# What to do
Print the records again, character for character.

START Data under study

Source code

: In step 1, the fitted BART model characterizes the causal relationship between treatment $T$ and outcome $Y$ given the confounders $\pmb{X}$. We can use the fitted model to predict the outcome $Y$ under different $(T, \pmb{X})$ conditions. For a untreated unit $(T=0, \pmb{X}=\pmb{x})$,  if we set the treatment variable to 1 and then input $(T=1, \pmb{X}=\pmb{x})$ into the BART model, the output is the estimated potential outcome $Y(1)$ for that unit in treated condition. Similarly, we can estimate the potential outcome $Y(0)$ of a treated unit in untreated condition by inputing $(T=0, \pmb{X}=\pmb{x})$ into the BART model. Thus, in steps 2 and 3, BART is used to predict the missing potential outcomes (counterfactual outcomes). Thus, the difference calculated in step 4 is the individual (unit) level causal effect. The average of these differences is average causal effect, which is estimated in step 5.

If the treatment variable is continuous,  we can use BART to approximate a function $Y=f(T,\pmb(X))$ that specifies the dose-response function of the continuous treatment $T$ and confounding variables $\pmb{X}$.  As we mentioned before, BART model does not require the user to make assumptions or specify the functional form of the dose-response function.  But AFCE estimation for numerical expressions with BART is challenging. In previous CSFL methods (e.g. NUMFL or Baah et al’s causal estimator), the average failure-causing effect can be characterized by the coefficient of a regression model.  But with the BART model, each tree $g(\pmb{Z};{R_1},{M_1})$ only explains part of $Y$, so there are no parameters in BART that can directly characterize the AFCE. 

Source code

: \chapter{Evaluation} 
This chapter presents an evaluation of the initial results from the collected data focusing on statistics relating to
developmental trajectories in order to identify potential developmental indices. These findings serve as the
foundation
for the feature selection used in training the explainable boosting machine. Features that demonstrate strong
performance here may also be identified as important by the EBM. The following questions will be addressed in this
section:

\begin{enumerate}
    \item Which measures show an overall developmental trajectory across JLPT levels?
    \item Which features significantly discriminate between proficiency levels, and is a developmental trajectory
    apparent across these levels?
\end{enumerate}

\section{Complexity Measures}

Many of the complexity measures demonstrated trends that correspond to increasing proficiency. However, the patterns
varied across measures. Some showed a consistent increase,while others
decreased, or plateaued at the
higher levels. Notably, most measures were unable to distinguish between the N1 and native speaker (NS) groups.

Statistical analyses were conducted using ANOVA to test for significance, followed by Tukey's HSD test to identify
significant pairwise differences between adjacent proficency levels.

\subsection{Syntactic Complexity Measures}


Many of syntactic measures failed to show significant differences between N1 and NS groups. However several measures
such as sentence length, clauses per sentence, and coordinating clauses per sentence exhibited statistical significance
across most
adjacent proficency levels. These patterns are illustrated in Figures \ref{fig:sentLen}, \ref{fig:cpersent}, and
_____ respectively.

END Data under study

# Output of the exercise
Source code

: In step 1, the fitted BART model characterizes the causal relationship between treatment $T$ and outcome $Y$ given the confounders $\pmb{X}$. We can use the fitted model to predict the outcome $Y$ under different $(T, \pmb{X})$ conditions. For a untreated unit $(T=0, \pmb{X}=\pmb{x})$,  if we set the treatment variable to 1 and then input $(T=1, \pmb{X}=\pmb{x})$ into the BART model, the output is the estimated potential outcome $Y(1)$ for that unit in treated condition. Similarly, we can estimate the potential outcome $Y(0)$ of a treated unit in untreated condition by inputing $(T=0, \pmb{X}=\pmb{x})$ into the BART model. Thus, in steps 2 and 3, BART is used to predict the missing potential outcomes (counterfactual outcomes). Thus, the difference calculated in step 4 is the individual (unit) level causal effect. The average of these differences is average causal effect, which is estimated in step 5.

If the treatment variable is continuous,  we can use BART to approximate a function $Y=f(T,\pmb(X))$ that specifies the dose-response function of the continuous treatment $T$ and confounding variables $\pmb{X}$.  As we mentioned before, BART model does not require the user to make assumptions or specify the functional form of the dose-response function.  But AFCE estimation for numerical expressions with BART is challenging. In previous CSFL methods (e.g. NUMFL or Baah et al’s causal estimator), the average failure-causing effect can be characterized by the coefficient of a regression model.  But with the BART model, each tree $g(\pmb{Z};{R_1},{M_1})$ only explains part of $Y$, so there are no parameters in BART that can directly characterize the AFCE. 

Source code

: \chapter{Evaluation} 
This chapter presents an evaluation of the initial results from the collected data focusing on statistics relating to
developmental trajectories in order to identify potential developmental indices. These findings serve as the
foundation
for the feature selection used in training the explainable boosting machine. Features that demonstrate strong
performance here may also be identified as important by the EBM. The following questions will be addressed in this
section:

\begin{enumerate}
    \item Which measures show an overall developmental trajectory across JLPT levels?
    \item Which features significantly discriminate between proficiency levels, and is a developmental trajectory
    apparent across these levels?
\end{enumerate}

\section{Complexity Measures}

Many of the complexity measures demonstrated trends that correspond to increasing proficiency. However, the patterns
varied across measures. Some showed a consistent increase,while others
decreased, or plateaued at the
higher levels. Notably, most measures were unable to distinguish between the N1 and native speaker (NS) groups.

Statistical analyses were conducted using ANOVA to test for significance, followed by Tukey's HSD test to identify
significant pairwise differences between adjacent proficency levels.

\subsection{Syntactic Complexity Measures}


Many of syntactic measures failed to show significant differences between N1 and NS groups. However several measures
such as sentence length, clauses per sentence, and coordinating clauses per sentence exhibited statistical significance
across most
adjacent proficency levels. These patterns are illustrated in Figures \ref{fig:sentLen}, \ref{fig:cpersent}, and
_____ respectively.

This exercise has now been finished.